A recent study shows that in our group, or “tribe” if you will, we can only handle up to 150 connections without our brains getting stressed by too much contact. The tribes that we organized ourselves in to all over the world and during much of human history have stayed close to 150 – now these tribes have moved to online communities. This number does not include re-posting and re-tweeting with others but actual engagement with back-and-fourth conversations. How many connections do you have? Would you call these people your friends? Of course, you may add these people to your network but only choose to stay in close contact with a select few. This is what social media has allowed us to do, chose who we want to interact with. It should also be pointed out that we have also chosen who we want to ignore by blocking and declining those that we want to avoid. Don’t lie, I know you have ignored friend requests from that annoying co-worker, random people you met in line at the grocery store, or a friend of a friend who you have only met once.

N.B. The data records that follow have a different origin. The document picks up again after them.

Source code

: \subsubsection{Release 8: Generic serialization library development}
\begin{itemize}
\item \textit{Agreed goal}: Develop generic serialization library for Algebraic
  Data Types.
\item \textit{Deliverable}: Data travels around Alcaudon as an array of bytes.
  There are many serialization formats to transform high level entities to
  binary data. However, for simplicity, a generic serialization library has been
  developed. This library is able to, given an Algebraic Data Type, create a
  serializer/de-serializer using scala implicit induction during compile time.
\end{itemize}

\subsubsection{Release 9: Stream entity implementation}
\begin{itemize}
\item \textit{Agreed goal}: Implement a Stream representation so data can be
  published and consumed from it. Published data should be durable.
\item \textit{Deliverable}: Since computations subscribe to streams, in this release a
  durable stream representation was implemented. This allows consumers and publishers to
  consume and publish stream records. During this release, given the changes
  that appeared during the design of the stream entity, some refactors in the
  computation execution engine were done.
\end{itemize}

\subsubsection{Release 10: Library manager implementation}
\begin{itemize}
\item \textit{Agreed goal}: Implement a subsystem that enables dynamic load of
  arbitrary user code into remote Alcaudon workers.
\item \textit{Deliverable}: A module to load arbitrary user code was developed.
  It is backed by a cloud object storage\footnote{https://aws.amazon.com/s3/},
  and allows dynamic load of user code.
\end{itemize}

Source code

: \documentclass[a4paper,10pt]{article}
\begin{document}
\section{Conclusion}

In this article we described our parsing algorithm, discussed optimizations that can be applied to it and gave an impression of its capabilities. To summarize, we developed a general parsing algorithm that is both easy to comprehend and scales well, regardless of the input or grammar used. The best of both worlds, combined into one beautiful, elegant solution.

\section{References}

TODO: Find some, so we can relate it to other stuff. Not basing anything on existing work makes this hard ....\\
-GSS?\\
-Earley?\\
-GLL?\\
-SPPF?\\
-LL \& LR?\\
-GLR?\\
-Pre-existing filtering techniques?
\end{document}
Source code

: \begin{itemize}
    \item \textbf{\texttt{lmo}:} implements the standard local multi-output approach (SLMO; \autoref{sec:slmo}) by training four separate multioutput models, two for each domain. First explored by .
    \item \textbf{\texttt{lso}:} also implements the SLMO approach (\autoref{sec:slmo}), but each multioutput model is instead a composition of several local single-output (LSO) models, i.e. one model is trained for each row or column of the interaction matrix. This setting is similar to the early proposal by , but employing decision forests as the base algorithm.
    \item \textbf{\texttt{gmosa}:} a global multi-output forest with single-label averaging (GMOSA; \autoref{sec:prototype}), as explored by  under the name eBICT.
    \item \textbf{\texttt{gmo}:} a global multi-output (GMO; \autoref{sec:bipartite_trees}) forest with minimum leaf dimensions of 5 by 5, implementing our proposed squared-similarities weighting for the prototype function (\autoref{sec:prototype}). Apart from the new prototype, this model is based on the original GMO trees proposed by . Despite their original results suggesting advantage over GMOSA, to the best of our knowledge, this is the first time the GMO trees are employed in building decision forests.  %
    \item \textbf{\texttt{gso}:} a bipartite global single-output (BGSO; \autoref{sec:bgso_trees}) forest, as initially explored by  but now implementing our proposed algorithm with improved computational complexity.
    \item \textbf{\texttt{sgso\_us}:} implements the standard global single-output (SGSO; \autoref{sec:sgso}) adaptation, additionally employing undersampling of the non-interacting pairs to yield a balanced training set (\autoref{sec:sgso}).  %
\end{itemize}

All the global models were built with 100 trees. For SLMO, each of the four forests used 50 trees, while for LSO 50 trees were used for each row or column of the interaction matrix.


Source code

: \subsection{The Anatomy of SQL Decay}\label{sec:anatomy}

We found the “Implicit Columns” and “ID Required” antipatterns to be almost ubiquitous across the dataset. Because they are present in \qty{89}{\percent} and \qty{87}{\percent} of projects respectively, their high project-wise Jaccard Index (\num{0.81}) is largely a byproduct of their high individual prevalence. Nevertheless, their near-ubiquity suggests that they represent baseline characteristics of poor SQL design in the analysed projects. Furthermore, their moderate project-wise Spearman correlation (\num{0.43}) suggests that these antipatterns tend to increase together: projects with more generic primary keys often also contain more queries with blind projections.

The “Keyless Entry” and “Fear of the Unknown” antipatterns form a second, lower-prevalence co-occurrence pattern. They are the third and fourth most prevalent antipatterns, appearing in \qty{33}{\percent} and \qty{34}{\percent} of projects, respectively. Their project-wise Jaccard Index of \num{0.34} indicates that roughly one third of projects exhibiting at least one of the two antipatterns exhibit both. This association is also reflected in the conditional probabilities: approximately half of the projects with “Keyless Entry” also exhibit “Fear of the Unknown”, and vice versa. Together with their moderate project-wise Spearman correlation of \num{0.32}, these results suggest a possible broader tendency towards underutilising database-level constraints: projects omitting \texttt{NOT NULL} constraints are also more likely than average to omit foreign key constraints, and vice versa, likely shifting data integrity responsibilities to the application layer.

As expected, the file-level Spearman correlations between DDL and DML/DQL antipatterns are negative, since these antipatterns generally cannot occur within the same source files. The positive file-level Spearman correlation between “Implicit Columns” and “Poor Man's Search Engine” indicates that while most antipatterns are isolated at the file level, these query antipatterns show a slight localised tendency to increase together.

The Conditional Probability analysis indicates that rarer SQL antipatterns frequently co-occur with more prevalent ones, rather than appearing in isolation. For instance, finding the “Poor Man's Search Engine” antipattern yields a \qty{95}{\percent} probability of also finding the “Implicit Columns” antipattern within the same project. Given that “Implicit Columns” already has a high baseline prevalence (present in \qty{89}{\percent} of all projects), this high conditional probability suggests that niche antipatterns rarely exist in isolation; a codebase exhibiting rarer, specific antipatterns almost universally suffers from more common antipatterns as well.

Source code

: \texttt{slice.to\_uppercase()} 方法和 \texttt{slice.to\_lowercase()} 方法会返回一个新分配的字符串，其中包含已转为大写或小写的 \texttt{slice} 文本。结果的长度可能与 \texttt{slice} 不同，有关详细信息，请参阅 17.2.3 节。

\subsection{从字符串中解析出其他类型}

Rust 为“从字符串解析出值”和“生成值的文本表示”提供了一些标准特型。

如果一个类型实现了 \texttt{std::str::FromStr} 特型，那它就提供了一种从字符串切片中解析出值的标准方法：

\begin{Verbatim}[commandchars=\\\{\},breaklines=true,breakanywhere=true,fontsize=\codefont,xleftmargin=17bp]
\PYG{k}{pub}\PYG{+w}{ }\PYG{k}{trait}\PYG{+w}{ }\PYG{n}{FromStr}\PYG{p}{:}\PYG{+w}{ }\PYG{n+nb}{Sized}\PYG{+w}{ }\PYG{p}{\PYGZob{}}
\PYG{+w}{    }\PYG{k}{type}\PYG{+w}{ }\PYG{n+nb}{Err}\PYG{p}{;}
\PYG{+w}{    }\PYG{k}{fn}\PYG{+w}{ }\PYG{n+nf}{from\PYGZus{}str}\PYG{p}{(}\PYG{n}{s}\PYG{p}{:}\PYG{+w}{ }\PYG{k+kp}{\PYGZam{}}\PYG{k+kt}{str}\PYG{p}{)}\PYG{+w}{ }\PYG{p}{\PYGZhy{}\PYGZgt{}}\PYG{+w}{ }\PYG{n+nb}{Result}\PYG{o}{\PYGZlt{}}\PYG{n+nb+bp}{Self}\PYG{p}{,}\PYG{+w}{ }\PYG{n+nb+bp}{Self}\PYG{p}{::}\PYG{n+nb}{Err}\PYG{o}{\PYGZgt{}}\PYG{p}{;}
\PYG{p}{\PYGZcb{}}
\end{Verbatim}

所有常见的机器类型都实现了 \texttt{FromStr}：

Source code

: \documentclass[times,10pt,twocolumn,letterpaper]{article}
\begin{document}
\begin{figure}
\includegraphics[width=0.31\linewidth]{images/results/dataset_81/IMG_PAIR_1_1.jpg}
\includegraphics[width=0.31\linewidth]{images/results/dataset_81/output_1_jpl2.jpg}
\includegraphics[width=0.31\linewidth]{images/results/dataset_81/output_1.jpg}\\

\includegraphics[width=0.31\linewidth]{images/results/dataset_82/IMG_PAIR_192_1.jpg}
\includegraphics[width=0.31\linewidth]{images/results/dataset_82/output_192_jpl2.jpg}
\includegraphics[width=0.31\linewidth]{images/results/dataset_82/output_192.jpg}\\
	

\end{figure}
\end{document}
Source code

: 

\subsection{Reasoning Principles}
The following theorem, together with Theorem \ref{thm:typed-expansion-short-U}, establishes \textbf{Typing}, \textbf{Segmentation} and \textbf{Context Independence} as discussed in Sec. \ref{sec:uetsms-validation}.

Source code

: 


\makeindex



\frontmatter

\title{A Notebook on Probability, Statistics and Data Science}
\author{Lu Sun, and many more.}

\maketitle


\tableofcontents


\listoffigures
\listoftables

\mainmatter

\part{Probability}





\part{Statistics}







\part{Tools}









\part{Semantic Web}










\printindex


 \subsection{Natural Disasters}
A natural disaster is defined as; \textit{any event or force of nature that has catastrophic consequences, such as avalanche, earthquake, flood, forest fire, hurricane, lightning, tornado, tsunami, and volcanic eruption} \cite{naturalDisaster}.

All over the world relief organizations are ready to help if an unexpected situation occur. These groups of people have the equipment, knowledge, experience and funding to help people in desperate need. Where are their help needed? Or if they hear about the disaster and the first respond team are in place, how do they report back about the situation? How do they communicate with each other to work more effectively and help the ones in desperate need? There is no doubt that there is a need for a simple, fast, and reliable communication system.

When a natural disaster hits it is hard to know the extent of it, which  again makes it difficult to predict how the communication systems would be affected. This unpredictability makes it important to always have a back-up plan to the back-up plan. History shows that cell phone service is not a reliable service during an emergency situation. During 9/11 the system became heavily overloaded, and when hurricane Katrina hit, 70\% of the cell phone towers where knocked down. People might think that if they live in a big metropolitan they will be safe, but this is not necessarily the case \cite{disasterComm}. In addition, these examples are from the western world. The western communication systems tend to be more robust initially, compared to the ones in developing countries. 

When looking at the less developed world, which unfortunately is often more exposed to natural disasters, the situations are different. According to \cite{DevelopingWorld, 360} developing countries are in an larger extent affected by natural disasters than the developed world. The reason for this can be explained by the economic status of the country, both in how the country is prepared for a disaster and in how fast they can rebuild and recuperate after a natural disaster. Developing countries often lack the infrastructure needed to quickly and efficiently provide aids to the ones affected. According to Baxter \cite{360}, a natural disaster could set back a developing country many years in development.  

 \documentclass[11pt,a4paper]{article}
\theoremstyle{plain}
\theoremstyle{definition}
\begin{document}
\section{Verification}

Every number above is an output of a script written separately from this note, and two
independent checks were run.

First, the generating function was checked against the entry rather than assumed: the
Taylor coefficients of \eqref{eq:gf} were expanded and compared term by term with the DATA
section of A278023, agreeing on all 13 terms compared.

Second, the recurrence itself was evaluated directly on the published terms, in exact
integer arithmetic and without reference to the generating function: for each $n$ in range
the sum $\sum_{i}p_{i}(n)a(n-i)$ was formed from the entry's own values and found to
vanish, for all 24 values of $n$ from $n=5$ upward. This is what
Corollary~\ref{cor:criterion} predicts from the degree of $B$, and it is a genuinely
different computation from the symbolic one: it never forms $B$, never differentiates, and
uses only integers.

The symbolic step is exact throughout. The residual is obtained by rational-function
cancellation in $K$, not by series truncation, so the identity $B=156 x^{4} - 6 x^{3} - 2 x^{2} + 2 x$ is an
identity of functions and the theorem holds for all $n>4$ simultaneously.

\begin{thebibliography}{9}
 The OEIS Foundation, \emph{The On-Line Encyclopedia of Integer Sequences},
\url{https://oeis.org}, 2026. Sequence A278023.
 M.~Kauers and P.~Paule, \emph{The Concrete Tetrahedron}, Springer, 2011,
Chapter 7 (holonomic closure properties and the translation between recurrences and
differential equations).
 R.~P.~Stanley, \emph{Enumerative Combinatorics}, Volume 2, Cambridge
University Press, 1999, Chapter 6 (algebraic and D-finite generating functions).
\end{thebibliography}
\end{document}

I have 209 connections on Facebook and 154 connections on LinkedIn. On Twitter I am following 746 people and/or companies, and I have 365 following me. That is a lot of connections! I am very conscious to only add people I know and are familiar with on LinkedIn because of its purpose as a professional social media outlet. However to obtain a meaningful relationship with the folks I am connected to, I am about 59 over what I should be on Facebook connections and 4 over on LinkedIn.
The author of this article, Chris Taylor (he works for Mashable; if you haven’t checked it out you should), predicts social media taking this number into consideration in the future and limiting your network to 150 connections thus, “making the resulting interaction all the more worthwhile.” For now, Taylor says keeping your network small is for the better and will allow these the relationships to remain meaningful. But if you are one of those who want to increase your numbers, then by all means add the annoying co-worker!